About this task
Below are entries; count each line that holds the word "scale" and report the number without any other words.

Entries provided
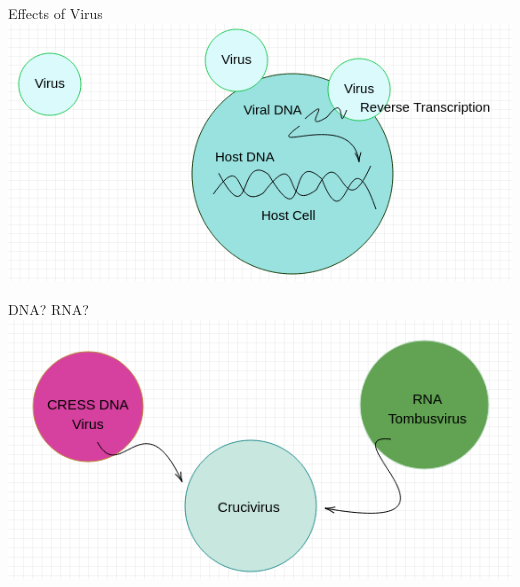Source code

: \documentclass{beamer}
\begin{document}
\begin{frame}{Effects of Virus}
    \centering
    \includegraphics[scale = 0.5]{dnaMutation.png}
\end{frame}

\begin{frame}{DNA? RNA?}
    \centering
    \includegraphics[scale = 0.5]{crucivirusStructure.png}
\end{frame}
\end{document}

Written solution
2